Definitive treatments range from antithyroid medications, to radioactive iodine, to surgery:
- Antithyroid medications are the initial treatment of choice in the pediatric age group. Methimazole 0.25 to 1 mg/kg/day daily or propylthiouracil (PTU) 5 to 10 mg/kg/day twice daily are commonly used. Methimazole is preferred in children because of its convenient once-daily dosing and its less adverse effect profile. PTU is preferred in pregnancy, especially during the first trimester, because of teratogenic effects associated with methimazole.
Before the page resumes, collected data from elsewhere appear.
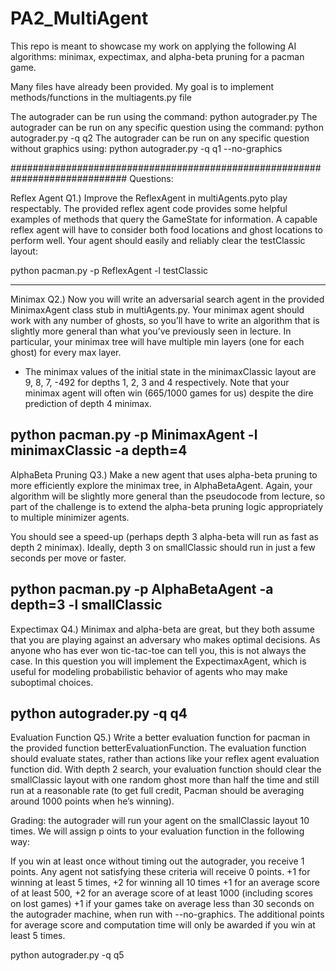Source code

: # PA2_MultiAgent

This repo is meant to showcase my work on applying the following AI algorithms: minimax, expectimax, and alpha-beta pruning
for a pacman game.

Many files have already been provided. 
My goal is to implement methods/functions in the multiagents.py file

The autograder can be run using the command: python autograder.py
The autograder can be run on any specific question using the command: python autograder.py -q q2
The autograder can be run on any specific question without graphics using: python autograder.py -q q1 --no-graphics

#############################################################################
Questions:

Reflex Agent
Q1.) Improve the ReflexAgent in multiAgents.pyto play respectably. The provided reflex agent code provides 
some helpful examples of methods that query the GameState for information. A capable reflex agent will
have to consider both food locations and ghost locations to perform well. Your agent should easily and 
reliably clear the testClassic layout:

python pacman.py -p ReflexAgent -l testClassic

-------------------------------------------------------------------------------------------

Minimax
Q2.) Now you will write an adversarial search agent in the provided MinimaxAgent class stub in multiAgents.py.
Your minimax agent should work with any number of ghosts, so you’ll have to write an algorithm that is 
slightly more general than what you’ve previously seen in lecture. In particular, your minimax tree will 
have multiple min layers (one for each ghost) for every max layer.

- The minimax values of the initial state in the minimaxClassic layout are 9, 8, 7, -492 for depths 
1, 2, 3 and 4 respectively. Note that your minimax agent will often win (665/1000 games for us) 
despite the dire prediction of depth 4 minimax.

python pacman.py -p MinimaxAgent -l minimaxClassic -a depth=4
-------------------------------------------------------------------------------------------
AlphaBeta Pruning
Q3.) Make a new agent that uses alpha-beta pruning to more efficiently explore the minimax tree, in AlphaBetaAgent. 
Again, your algorithm will be slightly more general than the pseudocode from lecture, so part of the challenge 
is to extend the alpha-beta pruning logic appropriately to multiple minimizer agents.

You should see a speed-up (perhaps depth 3 alpha-beta will run as fast as depth 2 minimax). 
Ideally, depth 3 on smallClassic should run in just a few seconds per move or faster.

python pacman.py -p AlphaBetaAgent -a depth=3 -l smallClassic
-------------------------------------------------------------------------------------------

Expectimax 
Q4.) Minimax and alpha-beta are great, but they both assume that you are playing against 
an adversary who makes optimal decisions. As anyone who has ever won tic-tac-toe can tell
you, this is not always the case. In this question you will implement the ExpectimaxAgent,
which is useful for modeling probabilistic behavior of agents who may make suboptimal choices.

python autograder.py -q q4
-------------------------------------------------------------------------------------------
Evaluation Function
Q5.)
Write a better evaluation function for pacman in the provided function betterEvaluationFunction. 
The evaluation function should evaluate states, rather than actions like your reflex agent 
evaluation function did. With depth 2 search, your evaluation function should clear the 
smallClassic layout with one random ghost more than half the time and still run at a 
reasonable rate (to get full credit, Pacman should be averaging around 1000 points when he’s winning).

Grading: the autograder will run your agent on the smallClassic layout 10 times. We will assign p
oints to your evaluation function in the following way:

If you win at least once without timing out the autograder, you receive 1 points. Any agent not satisfying these criteria will receive 0 points.
+1 for winning at least 5 times, +2 for winning all 10 times
+1 for an average score of at least 500, +2 for an average score of at least 1000 (including scores on lost games)
+1 if your games take on average less than 30 seconds on the autograder machine, when run with --no-graphics.
The additional points for average score and computation time will only be awarded if you win at least 5 times.

python autograder.py -q q5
- Radioactive iodine therapy is an option for children with adherence difficulties, children who fail medications after 1 to 2 years, and children with a major adverse reaction to medications. Absolute contraindications include pregnancy and lactation; relative contraindications include moderate to severe Graves’ ophthalmopathy and children younger than 5 years of age.
- Surgery is second line, considered for children younger than 5 years who do not respond to or experience a major adverse reaction to oral medications. Surgery also should be considered in those with a very large goiter, severe ophthalmopathy, pregnancy, persistent hyperthyroidism despite use of oral medication and radioactive iodine, and personal preference.
- If thyroid storm is suspected, treat first with beta-blocker and propylthiouracil (preferred over methimazole), then add inorganic iodine and hydrocortisone 1 to 2 mg/kg IV every eight hours. It is important to fluid resuscitate and correct any deranged electrolytes.4
- De Leo S, Lee SY, Braverman LE. Hyperthyroidism. Lancet. 2016;388(10047):906-918.
- Bartalena L. Graves’ Disease: Complications. In: Feingold KR, Anawalt B, Boyce A, et al., eds. Endotext. South Dartmouth (MA): MDText.com, Inc.; 2/20/2018.
- Dickinson AJ, Perros P. Controversies in the clinical evaluation of active thyroid-associated orbitopathy: use of a detailed protocol with comparative photographs for objective assessment. Clin Endocrinol (Oxf). 2001;55(3):283-303.
- Leung AKC, Leung AAC. Evaluation and Management of Children with Thyrotoxicosis. Recent Pat Endocr Metab Immune Drug Discov. 2017;11(1):22-31.
- Crocker MK, Kaplowitz P. Treatment of paediatric hyperthyroidism but not hypothyroidism has a significant effect on weight. Clin Endocrinol (Oxf). 2010;73(6):752-759.